___ SUPPLIED MATERIAL ___
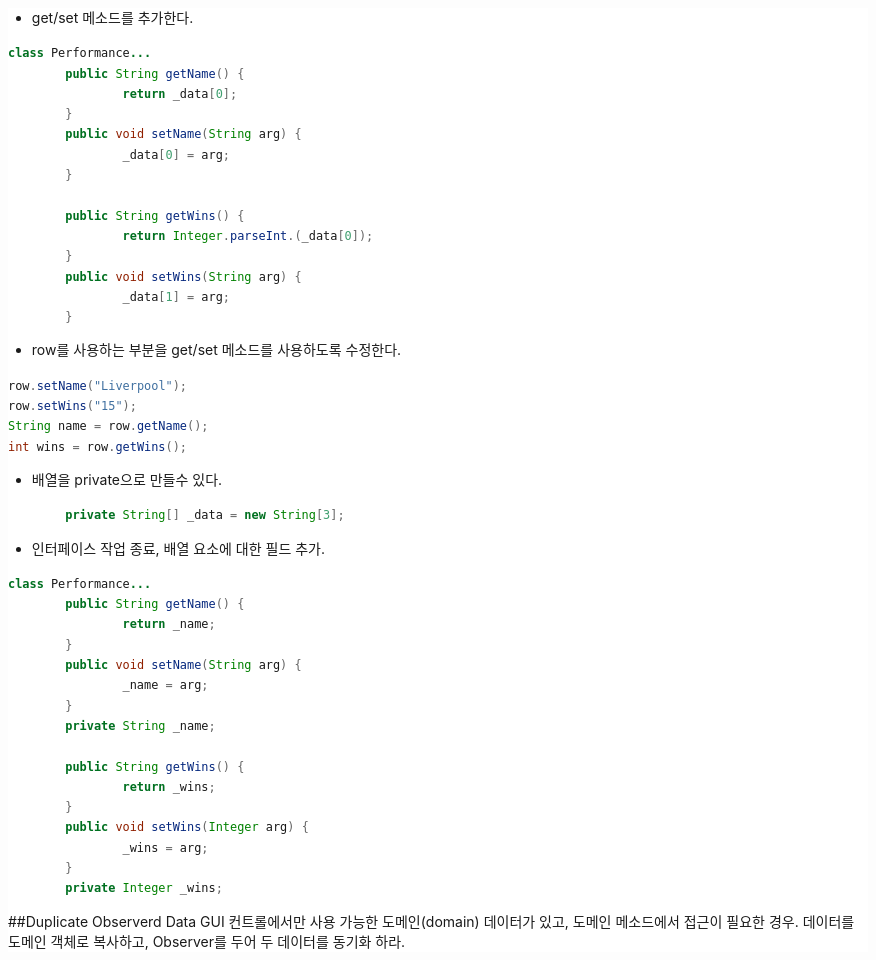 * get/set 메소드를 추가한다.
```java
class Performance...
        public String getName() {
                return _data[0];
        }
        public void setName(String arg) {
                _data[0] = arg;
        }

        public String getWins() {
                return Integer.parseInt.(_data[0]);
        }
        public void setWins(String arg) {
                _data[1] = arg;
        }
```

* row를 사용하는 부분을 get/set 메소드를 사용하도록 수정한다.
```java
row.setName("Liverpool");
row.setWins("15");
String name = row.getName();
int wins = row.getWins();
```

* 배열을 private으로 만들수 있다.
```java
        private String[] _data = new String[3];
```

* 인터페이스 작업 종료, 배열 요소에 대한 필드 추가.
```java
class Performance...
        public String getName() {
                return _name;
        }
        public void setName(String arg) {
                _name = arg;
        }
        private String _name;

        public String getWins() {
                return _wins;
        }
        public void setWins(Integer arg) {
                _wins = arg;
        }
        private Integer _wins;
```

##Duplicate Observerd Data
GUI 컨트롤에서만 사용 가능한 도메인(domain) 데이터가 있고, 도메인 메소드에서 접근이 필요한 경우. 데이터를 도메인 객체로 복사하고, Observer를 두어 두 데이터를 동기화 하라.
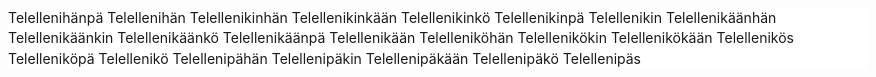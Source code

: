 Telellenihänpä
Telellenihän
Telellenikinhän
Telellenikinkään
Telellenikinkö
Telellenikinpä
Telellenikin
Telellenikäänhän
Telellenikäänkin
Telellenikäänkö
Telellenikäänpä
Telellenikään
Telelleniköhän
Telellenikökin
Telellenikökään
Telellenikös
Telelleniköpä
Telellenikö
Telellenipähän
Telellenipäkin
Telellenipäkään
Telellenipäkö
Telellenipäs
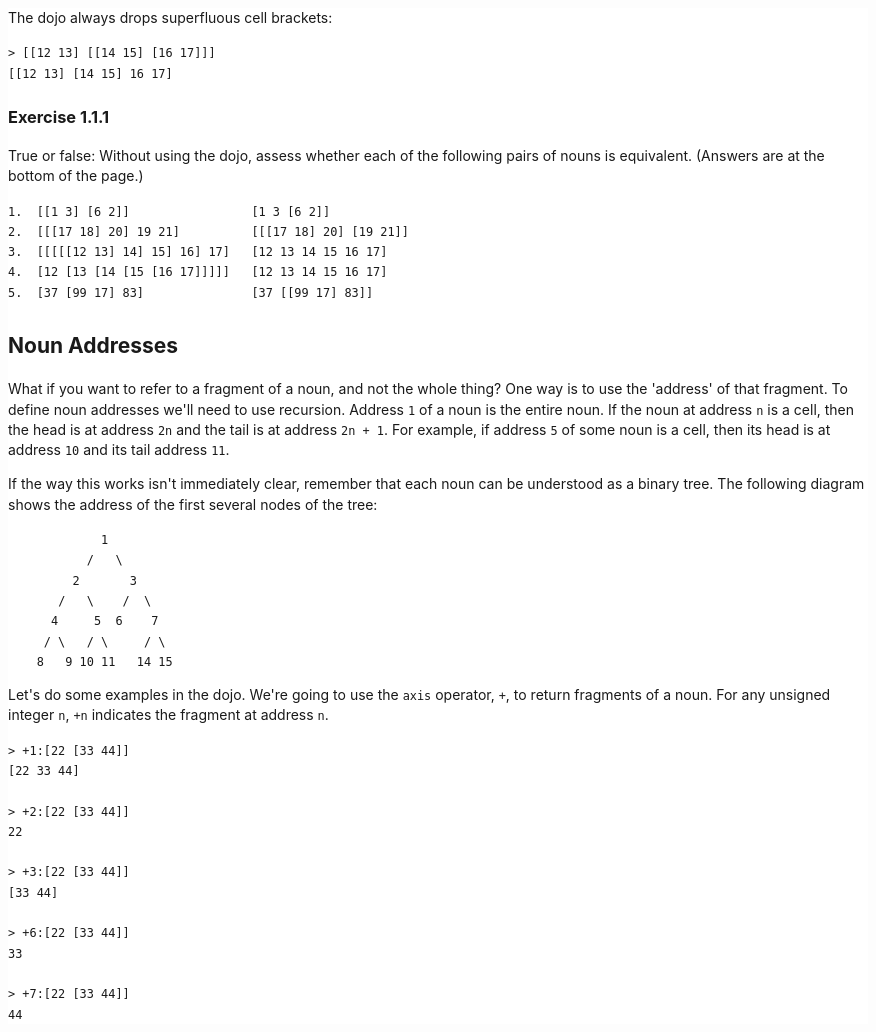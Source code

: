 The dojo always drops superfluous cell brackets:

```
> [[12 13] [[14 15] [16 17]]]
[[12 13] [14 15] 16 17]
```

### Exercise 1.1.1

True or false: Without using the dojo, assess whether each of the following pairs of nouns is equivalent.  (Answers are at the bottom of the page.)

```
1.  [[1 3] [6 2]]                 [1 3 [6 2]]
2.  [[[17 18] 20] 19 21]          [[[17 18] 20] [19 21]]
3.  [[[[[12 13] 14] 15] 16] 17]   [12 13 14 15 16 17]
4.  [12 [13 [14 [15 [16 17]]]]]   [12 13 14 15 16 17]
5.  [37 [99 17] 83]               [37 [[99 17] 83]]
```

## Noun Addresses

What if you want to refer to a fragment of a noun, and not the whole thing?  One way is to use the 'address' of that fragment.  To define noun addresses we'll need to use recursion.  Address `1` of a noun is the entire noun.  If the noun at address `n` is a cell, then the head is at address `2n` and the tail is at address `2n + 1`.  For example, if address `5` of some noun is a cell, then its head is at address `10` and its tail address `11`.

If the way this works isn't immediately clear, remember that each noun can be understood as a binary tree.  The following diagram shows the address of the first several nodes of the tree:

```
             1
           /   \
         2       3
       /   \    /  \
      4     5  6    7
     / \   / \     / \
    8   9 10 11   14 15
```

Let's do some examples in the dojo.  We're going to use the `axis` operator, `+`, to return fragments of a noun.  For any unsigned integer `n`, `+n` indicates the fragment at address `n`.

```
> +1:[22 [33 44]]
[22 33 44]

> +2:[22 [33 44]]
22

> +3:[22 [33 44]]
[33 44]

> +6:[22 [33 44]]
33

> +7:[22 [33 44]]
44
```
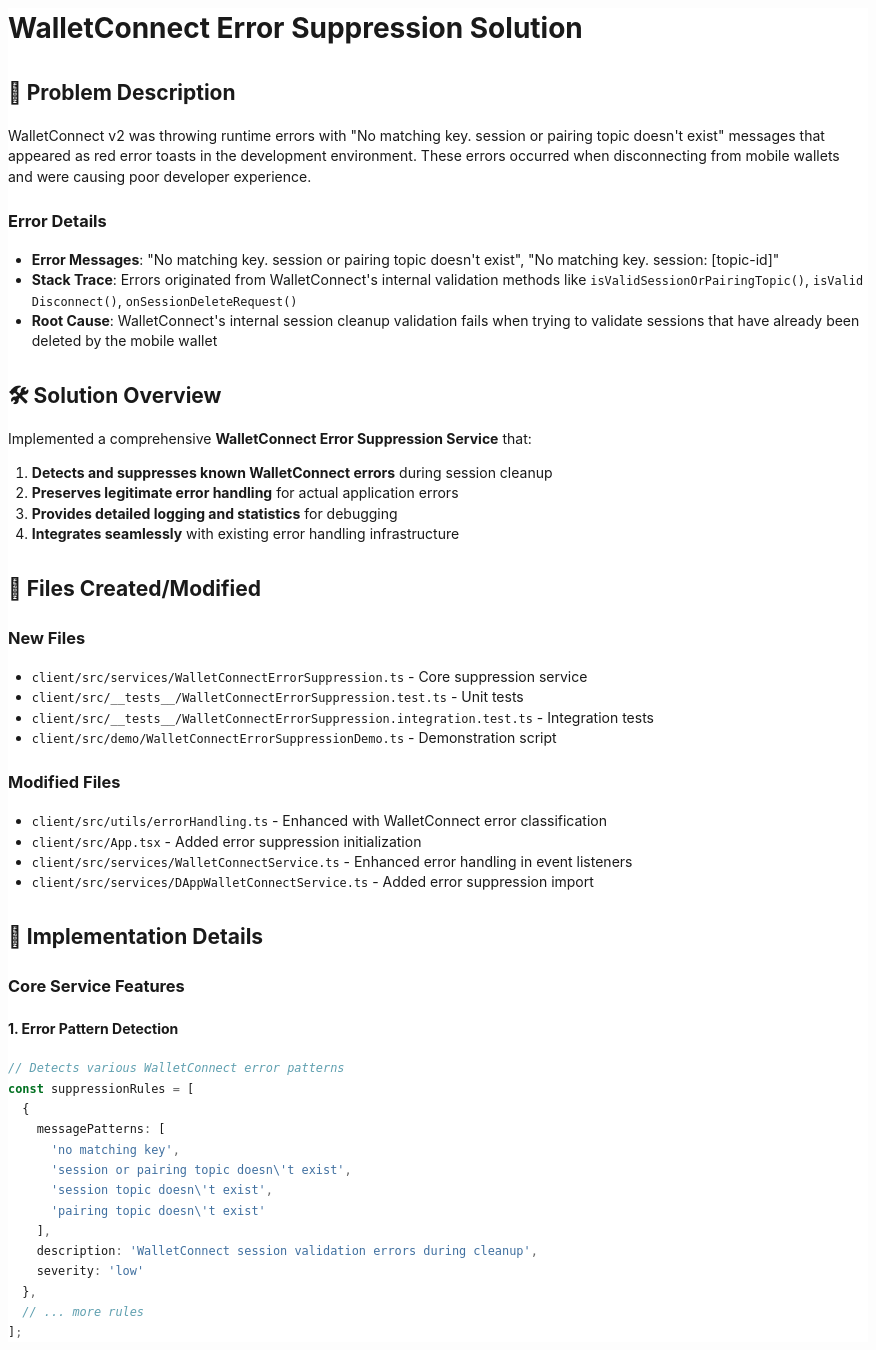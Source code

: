 # WalletConnect Error Suppression Solution

## 🐛 Problem Description

WalletConnect v2 was throwing runtime errors with "No matching key. session or pairing topic doesn't exist" messages that appeared as red error toasts in the development environment. These errors occurred when disconnecting from mobile wallets and were causing poor developer experience.

### Error Details
- **Error Messages**: "No matching key. session or pairing topic doesn't exist", "No matching key. session: [topic-id]"
- **Stack Trace**: Errors originated from WalletConnect's internal validation methods like `isValidSessionOrPairingTopic()`, `isValidDisconnect()`, `onSessionDeleteRequest()`
- **Root Cause**: WalletConnect's internal session cleanup validation fails when trying to validate sessions that have already been deleted by the mobile wallet

## 🛠️ Solution Overview

Implemented a comprehensive **WalletConnect Error Suppression Service** that:

1. **Detects and suppresses known WalletConnect errors** during session cleanup
2. **Preserves legitimate error handling** for actual application errors
3. **Provides detailed logging and statistics** for debugging
4. **Integrates seamlessly** with existing error handling infrastructure

## 📁 Files Created/Modified

### New Files
- `client/src/services/WalletConnectErrorSuppression.ts` - Core suppression service
- `client/src/__tests__/WalletConnectErrorSuppression.test.ts` - Unit tests
- `client/src/__tests__/WalletConnectErrorSuppression.integration.test.ts` - Integration tests
- `client/src/demo/WalletConnectErrorSuppressionDemo.ts` - Demonstration script

### Modified Files
- `client/src/utils/errorHandling.ts` - Enhanced with WalletConnect error classification
- `client/src/App.tsx` - Added error suppression initialization
- `client/src/services/WalletConnectService.ts` - Enhanced error handling in event listeners
- `client/src/services/DAppWalletConnectService.ts` - Added error suppression import

## 🔧 Implementation Details

### Core Service Features

#### 1. Error Pattern Detection
```typescript
// Detects various WalletConnect error patterns
const suppressionRules = [
  {
    messagePatterns: [
      'no matching key',
      'session or pairing topic doesn\'t exist',
      'session topic doesn\'t exist',
      'pairing topic doesn\'t exist'
    ],
    description: 'WalletConnect session validation errors during cleanup',
    severity: 'low'
  },
  // ... more rules
];
```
___
=== WORK TO COMPLETE ===
Pick out all lines from the data above in which the word "following" appears.

=== ANSWER BOX ===
True or false: Without using the dojo, assess whether each of the following pairs of nouns is equivalent.  (Answers are at the bottom of the page.)
If the way this works isn't immediately clear, remember that each noun can be understood as a binary tree.  The following diagram shows the address of the first several nodes of the tree:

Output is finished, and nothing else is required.